(Saved data entries)
-------

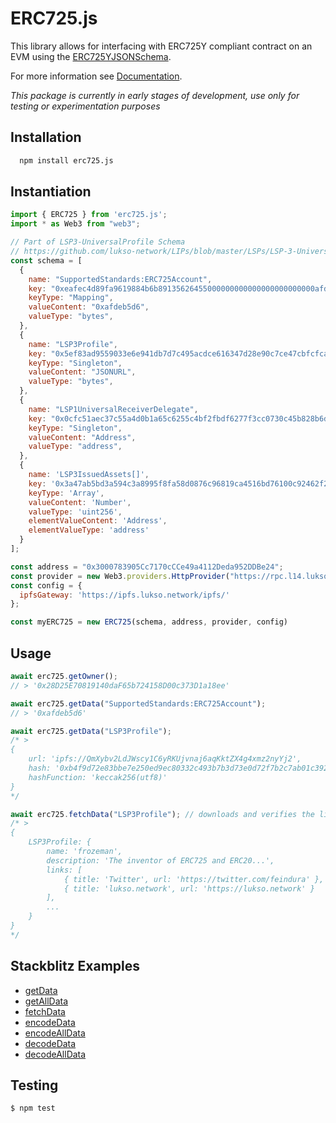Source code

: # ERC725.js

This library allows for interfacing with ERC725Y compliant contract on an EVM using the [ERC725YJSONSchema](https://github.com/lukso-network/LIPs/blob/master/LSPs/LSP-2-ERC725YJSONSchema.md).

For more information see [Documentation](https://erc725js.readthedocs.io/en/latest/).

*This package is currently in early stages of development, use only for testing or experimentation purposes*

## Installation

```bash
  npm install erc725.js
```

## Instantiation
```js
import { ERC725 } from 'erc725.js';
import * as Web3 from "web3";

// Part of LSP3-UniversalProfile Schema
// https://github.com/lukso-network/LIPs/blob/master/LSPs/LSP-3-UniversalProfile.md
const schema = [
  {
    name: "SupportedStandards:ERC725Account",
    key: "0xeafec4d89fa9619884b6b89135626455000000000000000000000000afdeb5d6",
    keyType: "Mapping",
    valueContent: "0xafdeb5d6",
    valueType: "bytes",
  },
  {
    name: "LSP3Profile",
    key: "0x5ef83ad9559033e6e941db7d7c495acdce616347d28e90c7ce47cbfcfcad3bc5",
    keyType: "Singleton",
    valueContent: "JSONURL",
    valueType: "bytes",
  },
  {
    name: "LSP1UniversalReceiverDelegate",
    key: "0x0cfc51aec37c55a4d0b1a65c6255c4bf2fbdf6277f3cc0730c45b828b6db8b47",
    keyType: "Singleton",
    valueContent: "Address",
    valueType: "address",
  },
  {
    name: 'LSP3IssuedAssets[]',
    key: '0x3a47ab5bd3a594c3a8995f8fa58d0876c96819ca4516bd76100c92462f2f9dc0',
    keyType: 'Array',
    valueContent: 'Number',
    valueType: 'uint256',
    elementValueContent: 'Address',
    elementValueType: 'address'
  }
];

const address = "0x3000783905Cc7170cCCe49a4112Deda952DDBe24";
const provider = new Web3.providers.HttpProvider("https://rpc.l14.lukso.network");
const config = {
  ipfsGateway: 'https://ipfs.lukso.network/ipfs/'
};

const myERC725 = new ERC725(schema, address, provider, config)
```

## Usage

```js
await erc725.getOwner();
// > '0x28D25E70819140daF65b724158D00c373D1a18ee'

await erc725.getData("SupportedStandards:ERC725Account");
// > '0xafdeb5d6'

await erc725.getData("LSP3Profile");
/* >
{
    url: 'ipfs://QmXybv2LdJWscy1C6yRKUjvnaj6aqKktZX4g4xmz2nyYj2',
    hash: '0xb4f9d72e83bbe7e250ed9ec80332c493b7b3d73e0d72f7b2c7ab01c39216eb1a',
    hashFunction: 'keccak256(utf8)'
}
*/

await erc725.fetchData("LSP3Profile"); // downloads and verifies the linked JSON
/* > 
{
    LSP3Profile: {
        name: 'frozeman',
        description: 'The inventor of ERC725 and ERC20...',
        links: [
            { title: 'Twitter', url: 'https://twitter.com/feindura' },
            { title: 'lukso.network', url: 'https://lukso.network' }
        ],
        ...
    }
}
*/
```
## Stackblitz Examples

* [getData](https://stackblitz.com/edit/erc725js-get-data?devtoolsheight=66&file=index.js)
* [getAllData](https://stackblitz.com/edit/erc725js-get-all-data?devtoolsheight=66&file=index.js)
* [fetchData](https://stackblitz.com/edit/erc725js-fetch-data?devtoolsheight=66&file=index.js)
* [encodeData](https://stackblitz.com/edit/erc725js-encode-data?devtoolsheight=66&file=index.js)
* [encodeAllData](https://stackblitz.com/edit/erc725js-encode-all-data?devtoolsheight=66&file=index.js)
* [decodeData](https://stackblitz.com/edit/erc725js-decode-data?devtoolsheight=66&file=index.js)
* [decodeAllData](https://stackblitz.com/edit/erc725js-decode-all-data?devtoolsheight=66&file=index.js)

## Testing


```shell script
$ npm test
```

-------

Exercise brief — An exact retyping of the entries, without images, is the required answer.

Worked solution —
Source code

: # ERC725.js

This library allows for interfacing with ERC725Y compliant contract on an EVM using the [ERC725YJSONSchema](https://github.com/lukso-network/LIPs/blob/master/LSPs/LSP-2-ERC725YJSONSchema.md).

For more information see [Documentation](https://erc725js.readthedocs.io/en/latest/).

*This package is currently in early stages of development, use only for testing or experimentation purposes*

## Installation

```bash
  npm install erc725.js
```

## Instantiation
```js
import { ERC725 } from 'erc725.js';
import * as Web3 from "web3";

// Part of LSP3-UniversalProfile Schema
// https://github.com/lukso-network/LIPs/blob/master/LSPs/LSP-3-UniversalProfile.md
const schema = [
  {
    name: "SupportedStandards:ERC725Account",
    key: "0xeafec4d89fa9619884b6b89135626455000000000000000000000000afdeb5d6",
    keyType: "Mapping",
    valueContent: "0xafdeb5d6",
    valueType: "bytes",
  },
  {
    name: "LSP3Profile",
    key: "0x5ef83ad9559033e6e941db7d7c495acdce616347d28e90c7ce47cbfcfcad3bc5",
    keyType: "Singleton",
    valueContent: "JSONURL",
    valueType: "bytes",
  },
  {
    name: "LSP1UniversalReceiverDelegate",
    key: "0x0cfc51aec37c55a4d0b1a65c6255c4bf2fbdf6277f3cc0730c45b828b6db8b47",
    keyType: "Singleton",
    valueContent: "Address",
    valueType: "address",
  },
  {
    name: 'LSP3IssuedAssets[]',
    key: '0x3a47ab5bd3a594c3a8995f8fa58d0876c96819ca4516bd76100c92462f2f9dc0',
    keyType: 'Array',
    valueContent: 'Number',
    valueType: 'uint256',
    elementValueContent: 'Address',
    elementValueType: 'address'
  }
];

const address = "0x3000783905Cc7170cCCe49a4112Deda952DDBe24";
const provider = new Web3.providers.HttpProvider("https://rpc.l14.lukso.network");
const config = {
  ipfsGateway: 'https://ipfs.lukso.network/ipfs/'
};

const myERC725 = new ERC725(schema, address, provider, config)
```

## Usage

```js
await erc725.getOwner();
// > '0x28D25E70819140daF65b724158D00c373D1a18ee'

await erc725.getData("SupportedStandards:ERC725Account");
// > '0xafdeb5d6'

await erc725.getData("LSP3Profile");
/* >
{
    url: 'ipfs://QmXybv2LdJWscy1C6yRKUjvnaj6aqKktZX4g4xmz2nyYj2',
    hash: '0xb4f9d72e83bbe7e250ed9ec80332c493b7b3d73e0d72f7b2c7ab01c39216eb1a',
    hashFunction: 'keccak256(utf8)'
}
*/

await erc725.fetchData("LSP3Profile"); // downloads and verifies the linked JSON
/* > 
{
    LSP3Profile: {
        name: 'frozeman',
        description: 'The inventor of ERC725 and ERC20...',
        links: [
            { title: 'Twitter', url: 'https://twitter.com/feindura' },
            { title: 'lukso.network', url: 'https://lukso.network' }
        ],
        ...
    }
}
*/
```
## Stackblitz Examples

* [getData](https://stackblitz.com/edit/erc725js-get-data?devtoolsheight=66&file=index.js)
* [getAllData](https://stackblitz.com/edit/erc725js-get-all-data?devtoolsheight=66&file=index.js)
* [fetchData](https://stackblitz.com/edit/erc725js-fetch-data?devtoolsheight=66&file=index.js)
* [encodeData](https://stackblitz.com/edit/erc725js-encode-data?devtoolsheight=66&file=index.js)
* [encodeAllData](https://stackblitz.com/edit/erc725js-encode-all-data?devtoolsheight=66&file=index.js)
* [decodeData](https://stackblitz.com/edit/erc725js-decode-data?devtoolsheight=66&file=index.js)
* [decodeAllData](https://stackblitz.com/edit/erc725js-decode-all-data?devtoolsheight=66&file=index.js)

## Testing


```shell script
$ npm test
```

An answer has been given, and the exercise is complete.